• [Task goal] Below are lines of data, and only some are wanted. Please repeat exactly those from the line that has "- 📊 **Leaderboard**" through the line that has "- 🔄 **Live CRUD".

• [Source information]
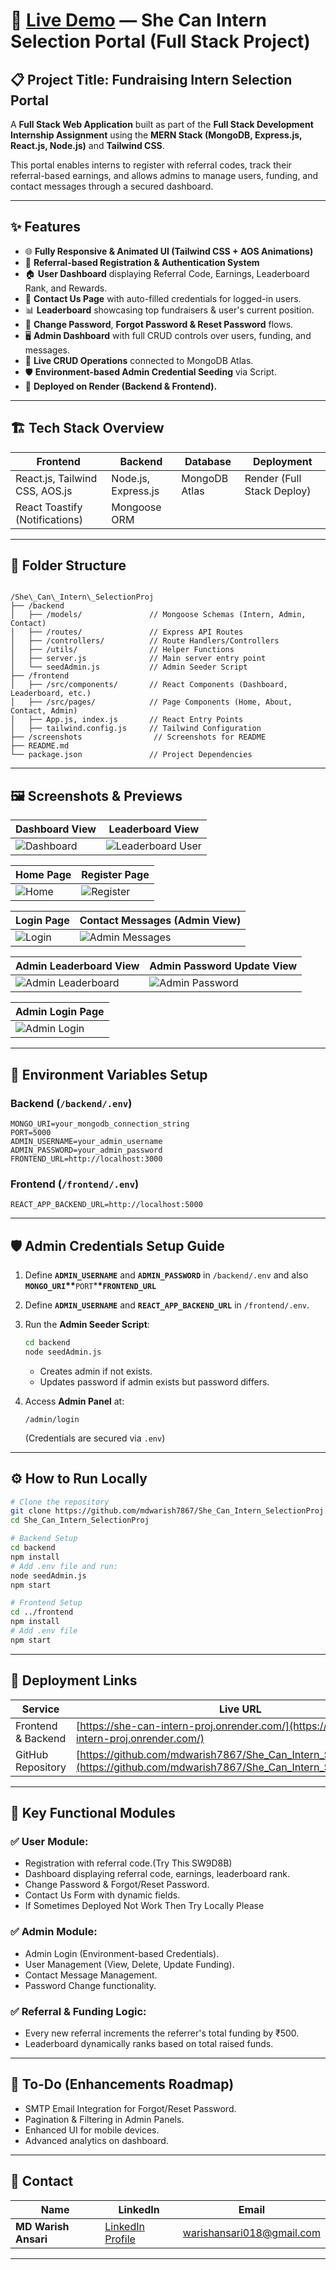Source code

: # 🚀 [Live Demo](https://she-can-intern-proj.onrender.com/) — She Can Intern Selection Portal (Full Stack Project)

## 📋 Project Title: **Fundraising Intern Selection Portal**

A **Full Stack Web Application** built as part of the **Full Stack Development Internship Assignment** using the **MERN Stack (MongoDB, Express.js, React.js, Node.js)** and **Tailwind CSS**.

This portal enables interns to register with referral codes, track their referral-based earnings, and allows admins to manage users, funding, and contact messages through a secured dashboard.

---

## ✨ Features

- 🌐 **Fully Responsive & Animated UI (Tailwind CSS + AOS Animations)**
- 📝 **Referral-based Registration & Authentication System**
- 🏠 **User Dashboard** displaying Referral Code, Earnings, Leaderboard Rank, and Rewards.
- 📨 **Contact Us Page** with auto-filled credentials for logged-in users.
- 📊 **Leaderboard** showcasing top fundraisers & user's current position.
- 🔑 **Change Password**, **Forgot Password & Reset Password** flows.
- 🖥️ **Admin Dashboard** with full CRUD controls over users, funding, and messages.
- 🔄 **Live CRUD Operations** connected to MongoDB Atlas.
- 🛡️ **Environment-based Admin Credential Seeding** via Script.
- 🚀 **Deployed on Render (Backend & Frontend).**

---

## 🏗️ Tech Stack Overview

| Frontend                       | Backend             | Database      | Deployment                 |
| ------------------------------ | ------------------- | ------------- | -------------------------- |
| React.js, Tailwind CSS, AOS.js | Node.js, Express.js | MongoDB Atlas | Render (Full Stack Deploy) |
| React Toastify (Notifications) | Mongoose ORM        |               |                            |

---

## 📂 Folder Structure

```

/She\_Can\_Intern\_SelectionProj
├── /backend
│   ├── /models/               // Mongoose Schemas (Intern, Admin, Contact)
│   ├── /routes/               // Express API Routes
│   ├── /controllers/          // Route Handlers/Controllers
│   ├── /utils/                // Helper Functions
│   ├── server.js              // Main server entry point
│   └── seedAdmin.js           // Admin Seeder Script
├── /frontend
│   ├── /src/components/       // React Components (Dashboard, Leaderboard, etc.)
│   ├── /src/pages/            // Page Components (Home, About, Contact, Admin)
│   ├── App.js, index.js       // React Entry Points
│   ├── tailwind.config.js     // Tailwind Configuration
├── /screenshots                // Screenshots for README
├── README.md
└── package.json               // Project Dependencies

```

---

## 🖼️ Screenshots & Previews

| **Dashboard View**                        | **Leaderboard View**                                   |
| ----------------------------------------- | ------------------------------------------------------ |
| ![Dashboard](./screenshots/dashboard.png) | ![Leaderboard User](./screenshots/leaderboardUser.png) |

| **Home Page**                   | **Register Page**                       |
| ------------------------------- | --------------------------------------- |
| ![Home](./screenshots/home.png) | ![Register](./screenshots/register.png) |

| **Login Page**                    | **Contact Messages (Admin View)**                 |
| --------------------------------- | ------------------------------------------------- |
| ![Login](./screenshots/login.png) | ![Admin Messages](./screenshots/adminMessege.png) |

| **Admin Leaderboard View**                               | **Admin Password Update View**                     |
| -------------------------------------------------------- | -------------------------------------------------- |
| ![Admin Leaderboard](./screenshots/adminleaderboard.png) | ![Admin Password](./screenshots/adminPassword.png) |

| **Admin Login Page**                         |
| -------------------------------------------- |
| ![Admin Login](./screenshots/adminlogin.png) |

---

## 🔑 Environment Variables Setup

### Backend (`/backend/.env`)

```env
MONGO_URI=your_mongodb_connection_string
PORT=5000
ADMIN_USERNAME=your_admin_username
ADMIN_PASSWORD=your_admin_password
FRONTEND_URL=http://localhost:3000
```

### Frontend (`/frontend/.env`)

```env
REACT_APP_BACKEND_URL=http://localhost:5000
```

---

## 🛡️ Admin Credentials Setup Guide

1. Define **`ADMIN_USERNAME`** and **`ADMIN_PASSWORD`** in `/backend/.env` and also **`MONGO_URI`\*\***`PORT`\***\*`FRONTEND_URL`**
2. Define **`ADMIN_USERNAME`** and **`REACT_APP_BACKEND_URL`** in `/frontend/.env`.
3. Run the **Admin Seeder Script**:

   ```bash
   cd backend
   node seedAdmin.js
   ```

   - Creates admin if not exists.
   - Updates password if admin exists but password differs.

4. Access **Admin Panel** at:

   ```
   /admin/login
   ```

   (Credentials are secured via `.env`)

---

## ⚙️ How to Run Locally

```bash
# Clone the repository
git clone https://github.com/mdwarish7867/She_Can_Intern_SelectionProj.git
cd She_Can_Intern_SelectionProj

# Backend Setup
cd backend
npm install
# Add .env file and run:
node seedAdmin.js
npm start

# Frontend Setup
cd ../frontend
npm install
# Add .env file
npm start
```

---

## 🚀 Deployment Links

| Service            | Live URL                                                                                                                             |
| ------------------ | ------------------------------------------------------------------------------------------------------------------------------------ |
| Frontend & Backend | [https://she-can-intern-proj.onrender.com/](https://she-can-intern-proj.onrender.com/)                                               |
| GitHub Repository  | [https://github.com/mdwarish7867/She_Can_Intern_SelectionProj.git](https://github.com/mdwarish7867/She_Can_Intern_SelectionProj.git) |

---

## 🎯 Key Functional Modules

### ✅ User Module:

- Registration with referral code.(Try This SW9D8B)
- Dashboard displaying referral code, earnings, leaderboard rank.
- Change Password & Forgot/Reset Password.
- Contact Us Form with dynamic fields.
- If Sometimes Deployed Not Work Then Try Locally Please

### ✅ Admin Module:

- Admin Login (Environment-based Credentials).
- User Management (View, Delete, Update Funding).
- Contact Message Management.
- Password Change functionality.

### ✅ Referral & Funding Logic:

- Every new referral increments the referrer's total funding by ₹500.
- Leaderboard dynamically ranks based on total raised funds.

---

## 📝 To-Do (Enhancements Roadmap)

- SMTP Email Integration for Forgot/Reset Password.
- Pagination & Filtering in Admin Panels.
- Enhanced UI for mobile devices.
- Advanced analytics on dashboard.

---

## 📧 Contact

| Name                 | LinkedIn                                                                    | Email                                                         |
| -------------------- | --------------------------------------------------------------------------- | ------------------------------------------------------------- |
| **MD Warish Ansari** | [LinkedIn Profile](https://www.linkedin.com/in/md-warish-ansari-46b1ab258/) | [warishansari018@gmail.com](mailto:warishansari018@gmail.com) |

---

* * *

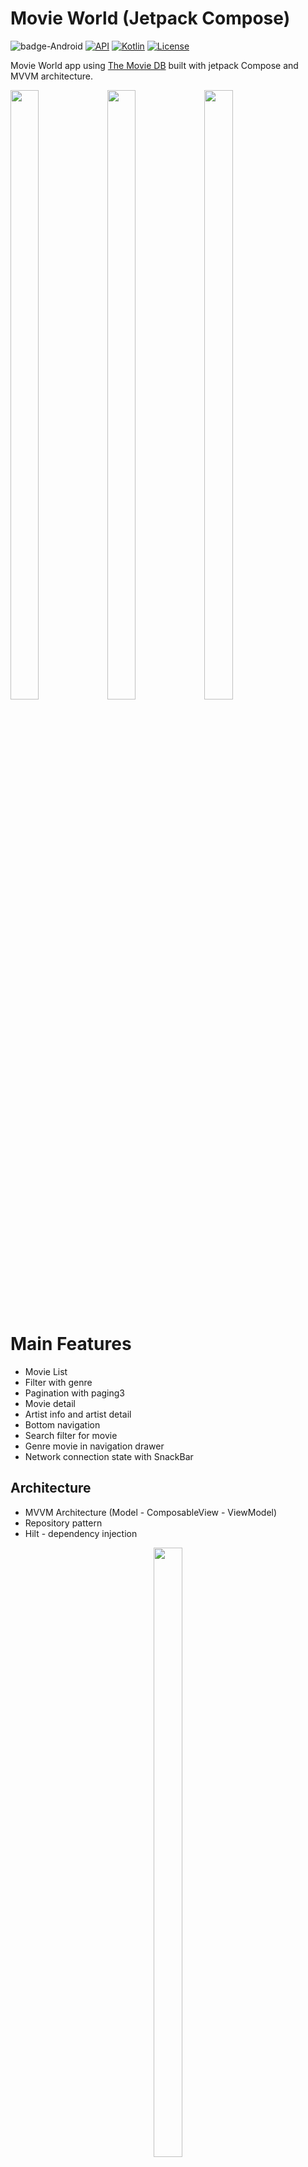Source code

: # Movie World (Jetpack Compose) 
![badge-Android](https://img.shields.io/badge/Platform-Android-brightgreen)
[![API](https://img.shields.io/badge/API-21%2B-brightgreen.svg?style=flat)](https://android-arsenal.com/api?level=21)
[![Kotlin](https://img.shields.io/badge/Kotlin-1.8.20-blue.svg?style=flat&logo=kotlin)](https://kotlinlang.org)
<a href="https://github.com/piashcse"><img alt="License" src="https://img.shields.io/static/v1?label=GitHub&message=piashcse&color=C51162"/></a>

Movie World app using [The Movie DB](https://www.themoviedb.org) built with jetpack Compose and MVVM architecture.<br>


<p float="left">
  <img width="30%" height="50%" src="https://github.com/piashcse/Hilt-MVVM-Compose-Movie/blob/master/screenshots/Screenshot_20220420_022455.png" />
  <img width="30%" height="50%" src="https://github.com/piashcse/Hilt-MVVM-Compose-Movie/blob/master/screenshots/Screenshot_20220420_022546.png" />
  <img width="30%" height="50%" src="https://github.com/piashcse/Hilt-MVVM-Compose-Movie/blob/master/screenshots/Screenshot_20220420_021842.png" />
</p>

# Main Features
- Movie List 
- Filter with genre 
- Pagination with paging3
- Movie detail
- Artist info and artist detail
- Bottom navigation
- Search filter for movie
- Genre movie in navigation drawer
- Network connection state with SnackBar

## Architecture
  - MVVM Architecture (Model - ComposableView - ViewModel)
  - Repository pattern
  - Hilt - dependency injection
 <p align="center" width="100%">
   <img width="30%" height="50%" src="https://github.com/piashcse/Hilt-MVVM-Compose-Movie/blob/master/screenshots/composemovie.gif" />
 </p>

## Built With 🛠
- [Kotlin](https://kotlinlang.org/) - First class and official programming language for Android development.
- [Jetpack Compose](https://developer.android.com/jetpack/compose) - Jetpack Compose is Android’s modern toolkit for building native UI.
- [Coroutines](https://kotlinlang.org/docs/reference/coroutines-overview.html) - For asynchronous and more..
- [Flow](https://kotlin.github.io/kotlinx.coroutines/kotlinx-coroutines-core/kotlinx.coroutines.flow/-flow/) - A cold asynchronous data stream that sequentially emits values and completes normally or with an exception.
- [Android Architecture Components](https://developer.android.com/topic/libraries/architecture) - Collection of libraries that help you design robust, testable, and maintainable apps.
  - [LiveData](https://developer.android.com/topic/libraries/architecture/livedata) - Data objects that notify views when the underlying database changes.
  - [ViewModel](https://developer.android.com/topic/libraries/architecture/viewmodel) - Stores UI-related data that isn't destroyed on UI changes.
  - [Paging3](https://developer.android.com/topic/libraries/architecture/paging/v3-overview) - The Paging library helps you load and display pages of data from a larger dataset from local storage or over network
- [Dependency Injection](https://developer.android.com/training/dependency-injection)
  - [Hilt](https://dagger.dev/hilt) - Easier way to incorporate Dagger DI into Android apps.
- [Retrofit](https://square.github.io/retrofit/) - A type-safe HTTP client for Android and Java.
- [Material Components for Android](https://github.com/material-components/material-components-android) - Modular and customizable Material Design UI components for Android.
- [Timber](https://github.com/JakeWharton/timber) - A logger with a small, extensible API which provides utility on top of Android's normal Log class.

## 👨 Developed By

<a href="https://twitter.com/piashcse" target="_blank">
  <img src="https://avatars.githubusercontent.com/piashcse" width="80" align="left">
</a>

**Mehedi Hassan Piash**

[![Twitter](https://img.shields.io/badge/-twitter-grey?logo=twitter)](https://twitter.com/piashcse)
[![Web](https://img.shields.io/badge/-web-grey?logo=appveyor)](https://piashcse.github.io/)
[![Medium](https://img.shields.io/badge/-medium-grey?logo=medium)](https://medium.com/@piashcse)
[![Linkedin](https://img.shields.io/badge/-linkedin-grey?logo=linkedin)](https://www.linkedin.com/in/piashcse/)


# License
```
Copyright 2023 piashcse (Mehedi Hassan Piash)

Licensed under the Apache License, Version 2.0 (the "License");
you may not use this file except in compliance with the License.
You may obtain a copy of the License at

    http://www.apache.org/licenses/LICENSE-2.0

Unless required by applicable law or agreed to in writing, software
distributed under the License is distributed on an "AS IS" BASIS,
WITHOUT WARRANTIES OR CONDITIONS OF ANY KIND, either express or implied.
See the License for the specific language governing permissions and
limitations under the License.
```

• [Response to this task]
- 📊 **Leaderboard** showcasing top fundraisers & user's current position.
- 🔑 **Change Password**, **Forgot Password & Reset Password** flows.
- 🖥️ **Admin Dashboard** with full CRUD controls over users, funding, and messages.
- 🔄 **Live CRUD Operations** connected to MongoDB Atlas.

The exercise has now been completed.